_Exercise goal_: Once you have checked the records that follow, state how many of their lines hold "Aucune", giving the number only.

Stored data entries
· · · · · · ·

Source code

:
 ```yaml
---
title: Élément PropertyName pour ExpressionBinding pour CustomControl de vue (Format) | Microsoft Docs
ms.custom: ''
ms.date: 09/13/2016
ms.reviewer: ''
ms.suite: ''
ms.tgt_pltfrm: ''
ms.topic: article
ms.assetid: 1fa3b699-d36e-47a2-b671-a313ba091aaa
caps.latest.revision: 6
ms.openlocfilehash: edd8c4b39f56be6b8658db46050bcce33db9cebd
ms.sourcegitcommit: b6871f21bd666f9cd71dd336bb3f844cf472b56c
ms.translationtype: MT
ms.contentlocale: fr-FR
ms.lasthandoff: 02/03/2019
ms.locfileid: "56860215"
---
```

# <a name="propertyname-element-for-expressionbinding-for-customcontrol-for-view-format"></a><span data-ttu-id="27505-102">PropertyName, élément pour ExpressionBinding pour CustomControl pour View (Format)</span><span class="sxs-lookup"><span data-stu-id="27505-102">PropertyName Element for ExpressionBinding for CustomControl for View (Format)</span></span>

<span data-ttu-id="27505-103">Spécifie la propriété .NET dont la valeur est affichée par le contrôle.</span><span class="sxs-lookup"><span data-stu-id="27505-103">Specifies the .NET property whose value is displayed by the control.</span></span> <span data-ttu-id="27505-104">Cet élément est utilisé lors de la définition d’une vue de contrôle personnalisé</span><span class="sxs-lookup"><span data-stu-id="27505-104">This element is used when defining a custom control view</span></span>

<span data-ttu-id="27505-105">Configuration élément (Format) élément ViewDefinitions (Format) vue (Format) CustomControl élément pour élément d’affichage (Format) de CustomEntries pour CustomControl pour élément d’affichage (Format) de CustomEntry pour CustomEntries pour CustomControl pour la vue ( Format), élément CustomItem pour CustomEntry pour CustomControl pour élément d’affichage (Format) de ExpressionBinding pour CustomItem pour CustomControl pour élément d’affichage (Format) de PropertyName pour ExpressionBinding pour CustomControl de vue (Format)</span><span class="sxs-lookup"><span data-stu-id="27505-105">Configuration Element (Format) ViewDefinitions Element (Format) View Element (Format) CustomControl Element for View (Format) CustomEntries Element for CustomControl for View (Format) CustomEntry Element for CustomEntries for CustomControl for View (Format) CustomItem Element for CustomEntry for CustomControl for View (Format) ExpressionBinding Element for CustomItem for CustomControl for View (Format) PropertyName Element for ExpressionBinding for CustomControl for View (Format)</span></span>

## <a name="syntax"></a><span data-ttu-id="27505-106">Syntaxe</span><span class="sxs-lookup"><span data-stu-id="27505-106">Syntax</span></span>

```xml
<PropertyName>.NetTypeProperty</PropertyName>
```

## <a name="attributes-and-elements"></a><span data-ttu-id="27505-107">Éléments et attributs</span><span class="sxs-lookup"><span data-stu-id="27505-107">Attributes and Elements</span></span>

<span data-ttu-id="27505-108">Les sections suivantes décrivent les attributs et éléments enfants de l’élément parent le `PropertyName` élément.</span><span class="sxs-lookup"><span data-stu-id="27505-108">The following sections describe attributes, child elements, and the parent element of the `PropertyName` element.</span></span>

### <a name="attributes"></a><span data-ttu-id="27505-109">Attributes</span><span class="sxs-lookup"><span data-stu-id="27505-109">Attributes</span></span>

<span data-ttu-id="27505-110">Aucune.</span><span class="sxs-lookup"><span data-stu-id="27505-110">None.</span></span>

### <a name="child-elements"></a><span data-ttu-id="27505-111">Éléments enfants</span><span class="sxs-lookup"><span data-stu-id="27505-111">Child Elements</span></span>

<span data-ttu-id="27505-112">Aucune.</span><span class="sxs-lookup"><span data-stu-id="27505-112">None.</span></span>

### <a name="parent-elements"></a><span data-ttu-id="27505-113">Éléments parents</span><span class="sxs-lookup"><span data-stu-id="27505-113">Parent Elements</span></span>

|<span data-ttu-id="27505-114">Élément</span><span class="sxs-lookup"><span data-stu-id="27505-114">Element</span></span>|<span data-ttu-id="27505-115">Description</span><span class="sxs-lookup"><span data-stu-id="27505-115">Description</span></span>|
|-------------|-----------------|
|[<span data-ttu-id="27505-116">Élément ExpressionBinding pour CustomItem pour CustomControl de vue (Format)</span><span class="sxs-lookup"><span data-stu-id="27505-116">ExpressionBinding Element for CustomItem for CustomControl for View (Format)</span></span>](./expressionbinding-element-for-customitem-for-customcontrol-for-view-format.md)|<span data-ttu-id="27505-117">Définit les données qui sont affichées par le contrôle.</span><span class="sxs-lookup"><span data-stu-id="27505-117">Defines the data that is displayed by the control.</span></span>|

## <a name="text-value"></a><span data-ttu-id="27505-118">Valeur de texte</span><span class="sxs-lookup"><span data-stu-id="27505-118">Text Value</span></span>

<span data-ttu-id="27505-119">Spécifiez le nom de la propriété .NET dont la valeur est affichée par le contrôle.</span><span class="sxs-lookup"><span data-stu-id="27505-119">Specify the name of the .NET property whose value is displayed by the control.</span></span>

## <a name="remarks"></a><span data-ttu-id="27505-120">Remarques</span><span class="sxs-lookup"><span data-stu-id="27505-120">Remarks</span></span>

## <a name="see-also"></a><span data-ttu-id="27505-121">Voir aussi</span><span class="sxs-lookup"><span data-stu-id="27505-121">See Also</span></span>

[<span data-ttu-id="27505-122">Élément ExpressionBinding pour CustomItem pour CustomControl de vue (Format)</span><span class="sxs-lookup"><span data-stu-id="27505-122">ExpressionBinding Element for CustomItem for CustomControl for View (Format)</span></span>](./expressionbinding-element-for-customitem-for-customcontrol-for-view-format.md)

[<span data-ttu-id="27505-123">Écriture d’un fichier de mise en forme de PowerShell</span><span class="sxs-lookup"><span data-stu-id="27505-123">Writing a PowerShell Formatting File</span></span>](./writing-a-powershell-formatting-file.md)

· · · · · · ·

_Final answer_: 2